NECROCURSE, Shape of Death (2012, Aftermath Music)

The skull:
I’m certain we’ve seen this exact skull before, ‘shopped into some other dull cover, but I’m not about to look it up. Here he is, tinted pink, smiling atop some very fascist-looking lightning bolts and an upside-down cross. It’s all impossibly dull, but the saving grace is that this was released as that rarest of novelties, the shaped CD. In 2012, no less. In fact, I’m not sure there’s even a printed-on-paper cover, just this disc in a clear case. That’s kind of cool, as a physical artifact, but it doesn’t excuse the total dullness of the design. Necrocurse has done other good work in the medium of Big Dumb Skulls, for which The Council is grateful, but if they keep up this kind of shoddy work, they might find themselves without the friendship of some very important, hooded figures.

The music:
Necrocurse are a bunch of old dudes from medium-famous underground bands (Runemagick, Swordmaster, and the biggest, Nifelheim) united in their common love of Swedish death metal demos of the late 80s. If you like Carnage, Merciless, Nihilist, Grave, or Nirvana 2002, or modern knock-offs like Entrails or Repugnant, then you’ll probably like Necrocurse. I know I should like all these Stockholm syndrome bands about as much as I like the 10,000 new thrash bands who aren’t as good as Havok (which is to say: not much), but I really haven’t been exposed to too many Retombeds to be totally annoyed, and anyway this particular bunch of dudes have at least some claim to the sound. Shape of Death is a compilation of a couple EPs with a few bonus tracks tacked on, and it’s solid, but probably not the best introduction to the band. Then again, their lone EP is ever-so-slightly less derivative, and that could be a good or bad thing depending on your disposition.
— Friar Johnsen

SKULL569

KAOS, Kaos Among Us (2003, Oblivion Entertainment)

The skull:
Fashioning a chaos symbol out of swords was an inspired idea, and of course cramming them through a skull was the right thing to do. I like the bonus spiky flails as well; they have no business being there, and that’s what makes them work. But I could have done without the generic background of brown and fire.
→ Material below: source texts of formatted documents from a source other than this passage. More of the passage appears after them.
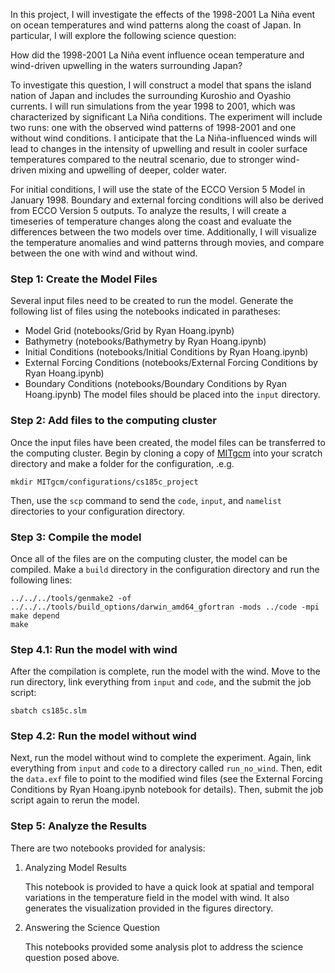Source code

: In this project, I will investigate the effects of the 1998-2001 La Niña event on ocean temperatures and wind patterns along the coast of Japan. In particular, I will explore the following science question:

How did the 1998-2001 La Niña event influence ocean temperature and wind-driven upwelling in the waters surrounding Japan?

To investigate this question, I will construct a model that spans the island nation of Japan and includes the surrounding Kuroshio and Oyashio currents. I will run simulations from the year 1998 to 2001, which was characterized by significant La Niña conditions. The experiment will include two runs: one with the observed wind patterns of 1998-2001 and one without wind conditions. I anticipate that the La Niña-influenced winds will lead to changes in the intensity of upwelling and result in cooler surface temperatures compared to the neutral scenario, due to stronger wind-driven mixing and upwelling of deeper, colder water.

For initial conditions, I will use the state of the ECCO Version 5 Model in January 1998. Boundary and external forcing conditions will also be derived from ECCO Version 5 outputs. To analyze the results, I will create a timeseries of temperature changes along the coast and evaluate the differences between the two models over time. Additionally, I will visualize the temperature anomalies and wind patterns through movies, and compare between the one with wind and without wind.

### Step 1: Create the Model Files
Several input files need to be created to run the model. Generate the following list of files using the notebooks indicated in paratheses:
- Model Grid (notebooks/Grid by Ryan Hoang.ipynb)
- Bathymetry (notebooks/Bathymetry by Ryan Hoang.ipynb)
- Initial Conditions (notebooks/Initial Conditions by Ryan Hoang.ipynb)
- External Forcing Conditions (notebooks/External Forcing Conditions by Ryan Hoang.ipynb)
- Boundary Conditions (notebooks/Boundary Conditions by Ryan Hoang.ipynb)
The model files should be placed into the  `input` directory.

### Step 2: Add files to the computing cluster
Once the input files have been created, the model files can be transferred to the computing cluster. Begin by cloning a copy of [MITgcm](https://github.com/MITgcm/MITgcm) into your scratch directory and make a folder for the configuration, .e.g.
```
mkdir MITgcm/configurations/cs185c_project
```
Then, use the `scp` command to send the `code`, `input`, and `namelist` directories to your configuration directory. 

### Step 3: Compile the model
Once all of the files are on the computing cluster, the model can be compiled. Make a `build` directory in the configuration directory and run the following lines:
```
../../../tools/genmake2 -of ../../../tools/build_options/darwin_amd64_gfortran -mods ../code -mpi
make depend
make
```

### Step 4.1: Run the model with wind
After the compilation is complete, run the model with the wind. Move to the run directory, link everything from `input` and `code`, and the submit the job script:
```
sbatch cs185c.slm
```

### Step 4.2: Run the model without wind
Next, run the model without wind to complete the experiment. Again, link everything from `input` and `code` to a directory called `run_no_wind`. Then, edit the `data.exf` file to point to the modified wind files (see the External Forcing Conditions by Ryan Hoang.ipynb notebook for details). Then, submit the job script again to rerun the model.

### Step 5: Analyze the Results
There are two notebooks provided for analysis:
1. Analyzing Model Results

   This notebook is provided to have a quick look at spatial and temporal variations in the temperature field in the model with wind. It also generates the visualization provided in the figures directory.
   
2. Answering the Science Question
   
   This notebooks provided some analysis plot to address the science question posed above.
The whole thing looks like an ad for a Games Workshop product, and though that was pretty cool when Bolt Thrower did it in 1989, whatever metal cred being able to field a 3000 point Chaos Space Marine army might have once established, now you just look like some video game dweeb when you lay on the grimdark too thick.

The music:
When I first started spinning this, I thought it was pretty good modern rethrash, if a bit heavy on the crossover elements. I mean, it’s not awesome, and it’s not original by any stretch, but it’s got the fire and energy of a band who at least believe they’re doing more than recreating the sound of a scene they were too young to have experienced firsthand. But then I looked up the release date and saw that this came out long, long before the current trend for mosh exhumation, and it all started to make sense. In fact, Kaos started turning out demos in 1988, making them an honest-to-god first wave thrash band, even if it took them until the year 2000 to release a proper album. Imagine if Sadus started drifting toward hardcore after Swallowed In Black, and you’ll have a pretty good idea of what Kaos sounded like circa 2003. Not too shabby! Unlike 99.999% of today’s young thrashers, Kaos obviously have more inspiring source material in their record collections than Exodus, Slayer, and Ride the Lightning. The vocals are like a blown-out holler, none too pleasing, and no one is going to accuse Kaos of breaking new ground on their riffing, but this album was clearly made by lifers who knew what they were doing. As I get older and more jaded, I more on more rely on these gut-level inferences about a band’s intentions, which I know is not rational, but whatever. Kaos aren’t awesome, but better them than Toxik Holocaust.